Let's think about where physical gold is stored for a second.

A stranger may not be able to access the building; an individual will likely need to go through some sort of authentication at the entrance (which might even be multi-layered) before gaining access to the building. Even with that access, a person may still be restricted to some floors, with some areas requiring some clearance level. These types of buildings have systems to log who came in and when, alongside so many more sophisticated measures to prevent breaches.

This level of care exists because of the value of the content in the building, which is gold in this case.

So if data truly carries the same value, then our data platforms should reflect that same level of care.

If you look at many data platforms today, that level of care is often missing.

Access is usually granted for convenience. Someone needs to run a query, so they get broad permissions. Someone needs to ship something quickly, so access is copied from another role. Over time, more people and systems can touch sensitive data than anyone originally intended.

This is how platforms quietly drift into being wide open.

Data Platform security is not about slowing people down or adding unnecessary processes. It is about being intentional. Just like with physical gold, access should be deliberate.

You should be able to answer simple questions at any point in time. Who can access this data? Why do they have access? What can they do with it? And how would we know if something went wrong?

Here is what intentional security looks like in practice.

1. Authentication and Access Controls

At the most basic level, a data platform should know who is accessing it and what they are allowed to do.

Being able to log in should not automatically translate to broad access. Identity and permissions should be treated as separate concerns. Access should be explicitly granted based on need, and reviewed as those needs change.

In Snowflake, this means using role based access control as the foundation. Privileges should be granted to roles, and users should inherit access only through those roles, rather than being granted permissions directly. An analyst role might have SELECT access on curated analytics tables, but no access to raw ingestion schemas.

Note: If access feels slightly uncomfortable, you are probably doing it right.

2. Encryption

Data should be protected even when it is not actively being queried.

Encryption ensures that data is unreadable when stored or moved between systems without the appropriate keys. This applies to data at rest in warehouses and data in transit across pipelines and tools.

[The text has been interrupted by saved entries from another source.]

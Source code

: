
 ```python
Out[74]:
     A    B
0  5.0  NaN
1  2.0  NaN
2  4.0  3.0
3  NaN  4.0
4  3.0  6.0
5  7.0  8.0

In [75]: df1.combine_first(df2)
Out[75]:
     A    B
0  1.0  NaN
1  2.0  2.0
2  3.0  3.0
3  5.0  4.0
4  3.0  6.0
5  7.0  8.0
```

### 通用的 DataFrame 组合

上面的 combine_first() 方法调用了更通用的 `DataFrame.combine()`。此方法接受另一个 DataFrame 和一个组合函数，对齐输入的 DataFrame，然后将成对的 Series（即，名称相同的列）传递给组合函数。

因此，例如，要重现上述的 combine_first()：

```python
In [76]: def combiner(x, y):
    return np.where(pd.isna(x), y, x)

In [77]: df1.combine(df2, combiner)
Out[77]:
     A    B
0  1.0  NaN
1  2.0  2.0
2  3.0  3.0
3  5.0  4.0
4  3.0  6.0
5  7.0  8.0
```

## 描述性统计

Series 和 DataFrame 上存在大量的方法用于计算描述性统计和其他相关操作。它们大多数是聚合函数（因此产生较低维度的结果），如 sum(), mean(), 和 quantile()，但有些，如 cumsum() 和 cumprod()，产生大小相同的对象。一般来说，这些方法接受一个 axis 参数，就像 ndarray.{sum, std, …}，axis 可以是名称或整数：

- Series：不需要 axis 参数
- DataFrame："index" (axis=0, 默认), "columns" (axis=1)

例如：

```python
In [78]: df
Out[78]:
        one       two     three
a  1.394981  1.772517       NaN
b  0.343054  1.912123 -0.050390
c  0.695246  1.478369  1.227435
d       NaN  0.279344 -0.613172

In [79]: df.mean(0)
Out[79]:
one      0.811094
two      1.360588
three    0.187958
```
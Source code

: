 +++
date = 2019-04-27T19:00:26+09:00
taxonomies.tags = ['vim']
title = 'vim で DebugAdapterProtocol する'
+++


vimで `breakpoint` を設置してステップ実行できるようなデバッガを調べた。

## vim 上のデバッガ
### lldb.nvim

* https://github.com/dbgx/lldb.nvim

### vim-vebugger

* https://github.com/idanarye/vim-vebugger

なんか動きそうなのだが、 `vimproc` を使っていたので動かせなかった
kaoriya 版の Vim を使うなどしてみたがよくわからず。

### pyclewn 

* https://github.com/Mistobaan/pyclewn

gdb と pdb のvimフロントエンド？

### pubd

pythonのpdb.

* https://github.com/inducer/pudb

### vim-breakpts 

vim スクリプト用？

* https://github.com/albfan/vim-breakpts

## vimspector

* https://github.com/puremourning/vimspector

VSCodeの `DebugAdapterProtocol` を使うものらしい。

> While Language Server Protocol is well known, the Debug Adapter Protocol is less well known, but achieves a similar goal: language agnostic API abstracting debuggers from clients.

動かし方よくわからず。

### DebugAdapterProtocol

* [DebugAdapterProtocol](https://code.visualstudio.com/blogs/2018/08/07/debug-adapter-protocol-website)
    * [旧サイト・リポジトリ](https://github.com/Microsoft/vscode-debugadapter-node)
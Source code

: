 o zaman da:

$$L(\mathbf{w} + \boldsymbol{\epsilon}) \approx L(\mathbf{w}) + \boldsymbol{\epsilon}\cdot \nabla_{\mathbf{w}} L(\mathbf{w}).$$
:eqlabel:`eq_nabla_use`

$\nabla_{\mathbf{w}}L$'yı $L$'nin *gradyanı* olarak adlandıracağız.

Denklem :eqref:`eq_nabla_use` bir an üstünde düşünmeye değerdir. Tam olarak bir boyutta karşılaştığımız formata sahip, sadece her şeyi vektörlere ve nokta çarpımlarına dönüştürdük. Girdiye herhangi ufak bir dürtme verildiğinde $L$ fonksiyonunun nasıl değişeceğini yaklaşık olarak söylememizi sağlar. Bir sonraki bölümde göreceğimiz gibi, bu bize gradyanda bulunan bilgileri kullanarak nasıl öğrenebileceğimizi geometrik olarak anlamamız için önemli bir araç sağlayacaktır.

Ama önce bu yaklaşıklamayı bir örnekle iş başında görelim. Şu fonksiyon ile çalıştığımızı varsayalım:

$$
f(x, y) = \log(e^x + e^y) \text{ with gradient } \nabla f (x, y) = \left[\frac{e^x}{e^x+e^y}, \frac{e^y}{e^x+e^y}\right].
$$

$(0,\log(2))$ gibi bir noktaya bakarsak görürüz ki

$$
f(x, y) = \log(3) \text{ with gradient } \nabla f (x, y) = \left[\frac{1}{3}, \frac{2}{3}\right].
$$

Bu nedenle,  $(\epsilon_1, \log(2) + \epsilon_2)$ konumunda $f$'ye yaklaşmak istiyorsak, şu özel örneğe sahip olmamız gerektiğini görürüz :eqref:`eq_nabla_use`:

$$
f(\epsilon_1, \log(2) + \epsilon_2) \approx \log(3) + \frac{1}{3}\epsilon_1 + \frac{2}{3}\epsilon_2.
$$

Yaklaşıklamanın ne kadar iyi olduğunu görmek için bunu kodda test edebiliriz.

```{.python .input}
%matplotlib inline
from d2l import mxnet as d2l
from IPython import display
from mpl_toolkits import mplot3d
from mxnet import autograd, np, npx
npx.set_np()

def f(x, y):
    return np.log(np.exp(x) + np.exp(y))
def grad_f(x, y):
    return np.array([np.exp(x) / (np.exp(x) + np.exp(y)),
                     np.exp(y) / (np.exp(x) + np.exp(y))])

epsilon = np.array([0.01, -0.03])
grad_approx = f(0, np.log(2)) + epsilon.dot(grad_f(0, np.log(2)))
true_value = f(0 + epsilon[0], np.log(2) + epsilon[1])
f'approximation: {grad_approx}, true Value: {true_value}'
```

Most modern data platforms support encryption, but it should not be assumed. Some systems historically required encryption to be explicitly enabled, and misconfigurations can still leave data exposed. This makes encryption defaults an important factor when evaluating and choosing a data platform.

3. Auditing and Logging

It should be possible to see who accessed what data and when.

Audit logs provide visibility into platform activity and enable investigation of incidents, unusual behavior, or compliance questions. 

Logs are only useful if they exist and are reviewed.

4. Data Masking

Not everyone who can access a table should see raw values.

Data masking limits exposure by hiding or obfuscating sensitive fields such as personal or financial information, even when users are authorized to query the dataset. This can be implemented statically or dynamically. Some columns can be permanently masked, while others are revealed only to users with the appropriate role.

An analyst may see redacted values (******), while a data owner or trusted role querying the same table sees the real data.

Masking reduces risk by ensuring that access does not automatically translate to full visibility.

Most data platform issues do not come from a single bad decision. 

They come from many small decisions made over time in the name of speed and convenience. When those decisions are never revisited, risk quietly builds up.

If data is truly the new gold, then protecting it should not be reactive or optional. It should be part of how platforms are designed, operated, and maintained from the start, not something that only becomes important after something goes wrong.

Being intentional early is far cheaper than fixing trust later.